Par Bénédicte de Valicourt.


Grand, une cité gallo-romaine d’exception

Vue de l’immense mosaïque qui repose encore sur les murs antiques – @ CD 88-JL


Direction Grand, à côté de Neufchâteau, une ville de 7 000 habitants labellisée « Ville d’Art et d’histoire ». À la fin du Ier siècle ap. JC, c’était une ville gallo-romaine qui, à son apogée, comptait 20 000 habitants et s’étendait sur 50 hectares. Difficile à imaginer quand on pénètre dans ce qui n’est plus aujourd’hui qu’un petit village endormi de 350 habitants. Il y avait là de vastes demeures, des thermes, des aqueducs souterrains, un amphithéâtre (toujours là) et une enceinte ponctuée de plusieurs portes et de tours, dont la section ouest est encore visible aujourd’hui. À l’époque, la ville était à l’écart des grandes routes et il n’y coulait aucune rivière, ce qui a demandé la construction de dizaines de kilomètres de galeries souterraines et le creusement de plus de 300 puits.

Pourquoi nos ancêtres se sont-ils installés là ? Jusqu’à aujourd’hui le mystère reste entier, malgré les fouilles qui ont encore lieu chaque été. Seule certitude : à partir du Ve siècle, avec les invasions barbares, la ville a périclité. Un parcours de deux kilomètres dans le village, suit le chemin des bâtiments ré-enterrés. Le petit musée présente de belles découvertes archéologiques.
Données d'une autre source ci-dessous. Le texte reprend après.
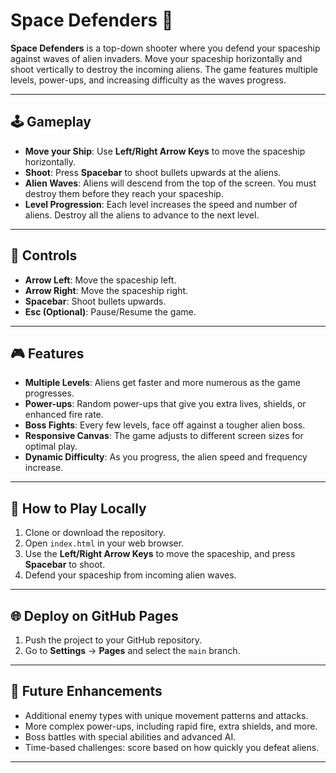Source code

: # Space Defenders 🚀
 
**Space Defenders** is a top-down shooter where you defend your spaceship against waves of alien invaders. Move your spaceship horizontally and shoot vertically to destroy the incoming aliens. The game features multiple levels, power-ups, and increasing difficulty as the waves progress.

---

## 🕹️ Gameplay

- **Move your Ship**: Use **Left/Right Arrow Keys** to move the spaceship horizontally.
- **Shoot**: Press **Spacebar** to shoot bullets upwards at the aliens.
- **Alien Waves**: Aliens will descend from the top of the screen. You must destroy them before they reach your spaceship.
- **Level Progression**: Each level increases the speed and number of aliens. Destroy all the aliens to advance to the next level.

---

## 🔧 Controls

- **Arrow Left**: Move the spaceship left.
- **Arrow Right**: Move the spaceship right.
- **Spacebar**: Shoot bullets upwards.
- **Esc (Optional)**: Pause/Resume the game.

---

## 🎮 Features

- **Multiple Levels**: Aliens get faster and more numerous as the game progresses.
- **Power-ups**: Random power-ups that give you extra lives, shields, or enhanced fire rate.
- **Boss Fights**: Every few levels, face off against a tougher alien boss.
- **Responsive Canvas**: The game adjusts to different screen sizes for optimal play.
- **Dynamic Difficulty**: As you progress, the alien speed and frequency increase.

---

## 🚀 How to Play Locally

1. Clone or download the repository.
2. Open `index.html` in your web browser.
3. Use the **Left/Right Arrow Keys** to move the spaceship, and press **Spacebar** to shoot.
4. Defend your spaceship from incoming alien waves.

---

## 🌐 Deploy on GitHub Pages

1. Push the project to your GitHub repository.
2. Go to **Settings** → **Pages** and select the `main` branch.
---

## 🎯 Future Enhancements

- Additional enemy types with unique movement patterns and attacks.
- More complex power-ups, including rapid fire, extra shields, and more.
- Boss battles with special abilities and advanced AI.
- Time-based challenges: score based on how quickly you defeat aliens.

---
Mais le clou du spectacle est sans conteste une immense mosaïque de 232 m², quasiment intacte. Ornée de nombreux motifs géométriques et de quelques animaux, c’est l’une des plus importantes conservées en Europe. Elle a été découverte en 1883 par le conservateur du musée départemental des Vosges, Félix Voulot, dont la curiosité fut aiguisée par la présence de petits cubes de calcaires dans un jardin où l’on voulait construire un bâtiment. Il entreprit aussitôt des sondages et en quelques semaines, il dégagea le site qu’il fit classer aux monuments historiques. Avant de faire recouvrir en 1884 la mosaïque d’une charpente qui repose encore actuellement sur les murs du bâtiment antique. À quoi servait cet imposant édifice ? Était-ce une basilique, un temple ou la salle de réception d’une riche demeure ? Là encore mystère.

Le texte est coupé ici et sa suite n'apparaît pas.